Singles get answers on how to beat the lopsided numbers game in dating

Printed from: https://newbostonpost.com/2016/02/25/singles-get-answers-on-how-to-beat-the-lopsided-numbers-game-in-dating/

BOSTON – A group of about 40 women and a few scattered men sat around modern white tables at the C-Space at 290 Congress Street in downtown Boston on a recent rainy night.

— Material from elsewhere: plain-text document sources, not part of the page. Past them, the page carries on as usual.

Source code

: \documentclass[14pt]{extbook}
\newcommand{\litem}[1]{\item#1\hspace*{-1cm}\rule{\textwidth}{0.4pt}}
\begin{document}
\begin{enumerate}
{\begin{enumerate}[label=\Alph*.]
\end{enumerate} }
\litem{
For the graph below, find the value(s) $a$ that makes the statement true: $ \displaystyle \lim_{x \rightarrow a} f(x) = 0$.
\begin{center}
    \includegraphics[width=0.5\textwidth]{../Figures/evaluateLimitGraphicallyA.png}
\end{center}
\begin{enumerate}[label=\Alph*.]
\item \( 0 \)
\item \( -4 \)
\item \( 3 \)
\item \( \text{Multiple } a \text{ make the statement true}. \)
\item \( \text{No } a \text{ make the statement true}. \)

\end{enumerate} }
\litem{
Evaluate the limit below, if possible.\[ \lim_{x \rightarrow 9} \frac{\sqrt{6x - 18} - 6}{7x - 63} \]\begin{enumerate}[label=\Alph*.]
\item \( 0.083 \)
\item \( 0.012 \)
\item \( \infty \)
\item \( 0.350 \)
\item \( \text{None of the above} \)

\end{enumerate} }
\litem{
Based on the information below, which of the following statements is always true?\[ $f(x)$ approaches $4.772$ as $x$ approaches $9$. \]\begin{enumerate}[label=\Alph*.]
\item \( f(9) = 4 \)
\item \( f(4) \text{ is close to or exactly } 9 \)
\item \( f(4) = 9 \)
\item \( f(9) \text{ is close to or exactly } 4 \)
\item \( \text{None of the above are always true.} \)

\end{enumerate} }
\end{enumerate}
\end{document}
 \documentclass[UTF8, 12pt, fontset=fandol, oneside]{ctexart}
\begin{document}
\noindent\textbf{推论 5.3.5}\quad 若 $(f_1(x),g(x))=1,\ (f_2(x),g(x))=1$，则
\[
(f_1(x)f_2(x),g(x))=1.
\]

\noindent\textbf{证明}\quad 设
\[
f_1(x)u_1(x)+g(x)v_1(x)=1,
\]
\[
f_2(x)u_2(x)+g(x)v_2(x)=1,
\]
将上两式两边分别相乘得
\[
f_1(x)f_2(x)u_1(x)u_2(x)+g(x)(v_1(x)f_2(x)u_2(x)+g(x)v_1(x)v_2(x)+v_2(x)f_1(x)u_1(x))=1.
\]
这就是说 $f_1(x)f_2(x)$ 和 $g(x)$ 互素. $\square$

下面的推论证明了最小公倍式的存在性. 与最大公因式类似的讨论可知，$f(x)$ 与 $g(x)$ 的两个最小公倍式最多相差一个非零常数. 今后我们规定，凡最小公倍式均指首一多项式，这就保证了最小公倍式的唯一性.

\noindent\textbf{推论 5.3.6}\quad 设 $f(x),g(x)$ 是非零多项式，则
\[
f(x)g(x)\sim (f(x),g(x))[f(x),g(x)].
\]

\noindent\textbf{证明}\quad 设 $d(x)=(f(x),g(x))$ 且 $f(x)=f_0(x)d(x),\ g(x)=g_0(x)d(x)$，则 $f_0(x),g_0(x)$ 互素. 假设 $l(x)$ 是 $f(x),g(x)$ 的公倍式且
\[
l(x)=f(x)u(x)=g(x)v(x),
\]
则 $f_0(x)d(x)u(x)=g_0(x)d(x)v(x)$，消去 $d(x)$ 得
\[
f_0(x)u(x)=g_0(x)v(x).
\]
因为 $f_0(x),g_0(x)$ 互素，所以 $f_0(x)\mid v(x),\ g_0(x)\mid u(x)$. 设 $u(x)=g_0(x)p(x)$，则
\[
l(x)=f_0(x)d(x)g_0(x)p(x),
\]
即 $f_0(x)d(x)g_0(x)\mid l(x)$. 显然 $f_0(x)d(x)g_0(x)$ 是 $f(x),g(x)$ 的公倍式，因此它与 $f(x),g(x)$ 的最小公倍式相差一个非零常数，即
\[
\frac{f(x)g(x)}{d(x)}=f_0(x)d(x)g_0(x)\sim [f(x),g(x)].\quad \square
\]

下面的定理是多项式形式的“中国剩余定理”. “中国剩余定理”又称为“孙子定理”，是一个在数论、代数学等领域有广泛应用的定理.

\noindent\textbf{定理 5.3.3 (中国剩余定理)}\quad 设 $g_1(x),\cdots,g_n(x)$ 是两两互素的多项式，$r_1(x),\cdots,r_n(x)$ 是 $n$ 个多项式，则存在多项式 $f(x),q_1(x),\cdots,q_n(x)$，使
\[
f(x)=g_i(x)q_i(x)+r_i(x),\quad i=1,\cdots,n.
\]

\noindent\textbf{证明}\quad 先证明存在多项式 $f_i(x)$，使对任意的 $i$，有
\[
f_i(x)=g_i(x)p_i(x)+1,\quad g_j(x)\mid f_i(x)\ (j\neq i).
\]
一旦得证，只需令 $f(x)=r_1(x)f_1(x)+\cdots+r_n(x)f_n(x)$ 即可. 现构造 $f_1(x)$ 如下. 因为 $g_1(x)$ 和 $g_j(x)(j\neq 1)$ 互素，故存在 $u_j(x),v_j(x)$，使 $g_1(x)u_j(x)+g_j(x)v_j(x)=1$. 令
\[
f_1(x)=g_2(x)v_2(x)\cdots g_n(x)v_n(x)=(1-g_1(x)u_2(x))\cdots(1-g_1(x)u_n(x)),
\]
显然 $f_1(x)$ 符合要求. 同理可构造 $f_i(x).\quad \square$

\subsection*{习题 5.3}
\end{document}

The crowd, ranging in age from early 20s to 50s, came prepared with a number of questions to ask author Jon Birger.

“So what’s the deal with Boston?” asked a young professional woman. “I imagine it is very similar to Manhattan.”

“It’s marginally better,” Birger responded. “Which is probably not what you wanted to hear.”

For two and half hours, the author of “Date-onomics: How Dating Became a Lopsided Numbers Game,” and Ken Deckinger, from the start-up dating app Jess, Meet Ken, who are both married men, sat in front of the crowd and answered questions, most having to do with why the questioner was still single.

Backing up his remarks with a combination of demographics, game theory, and number crunching from his book, Birger explained that there are just not enough college-educated men out there to go around.

There are 35 percent more women with a college degree than men. That’s roughly 5.5 million women to 4.1 million men. The year 1981 was the last time the gender gap was equal, and it has become increasingly lopsided ever since. There are now four women for every three men and it is projected to be three women for every two men by 2025.

Once the women in the audience understood the situation, the question then became – now what?

“I do think John did a great job of answering questions,” said Heather, who is in her thirties. “All the information helps us better understand why the situation is what it is, but at the same time I’m not sure it’s clear that there is a whole lot we can proactively do to better our situation.”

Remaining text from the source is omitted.